TASK DIRECTIONS:
Each line at or after the one containing "## Pre-requisites" should be transcribed exactly, up to and including the final line of the data.
┄┄┄┄┄┄
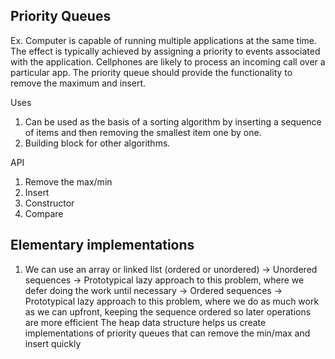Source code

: ## Priority Queues
Ex. Computer is capable of running multiple applications at the same time.  The effect is typically achieved by assigning a priority to events associated with the application.  Cellphones are likely to process an incoming call over a particular app.  The priority queue should provide the functionality to remove the maximum and insert.

Uses
1. Can be used as the basis of a sorting algorithm by inserting a sequence of items and then removing the smallest item one by one.
2. Building block for other algorithms.

API
1. Remove the max/min
2. Insert
3. Constructor
4. Compare

## Elementary implementations
1. We can use an array or linked list (ordered or unordered)
-> Unordered sequences -> Prototypical lazy approach to this problem, where we defer doing the work until necessary
-> Ordered sequences -> Prototypical lazy approach to this problem, where we do as much work as we can upfront, keeping the sequence ordered so later operations are more efficient
The heap data structure helps us create implementations of priority queues that can remove the min/max and insert quickly
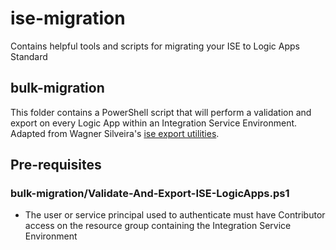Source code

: # ise-migration
Contains helpful tools and scripts for migrating your ISE to Logic Apps Standard

## bulk-migration
This folder contains a PowerShell script that will perform a validation and export on every Logic App within an Integration Service Environment. Adapted from Wagner Silveira's [ise export utilities](https://github.com/wsilveiranz/iseexportutilities).

## Pre-requisites
### bulk-migration/Validate-And-Export-ISE-LogicApps.ps1
- The user or service principal used to authenticate must have Contributor access on the resource group containing the Integration Service Environment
┄┄┄┄┄┄
ANSWER FOR THIS EXERCISE:
## Pre-requisites
### bulk-migration/Validate-And-Export-ISE-LogicApps.ps1
- The user or service principal used to authenticate must have Contributor access on the resource group containing the Integration Service Environment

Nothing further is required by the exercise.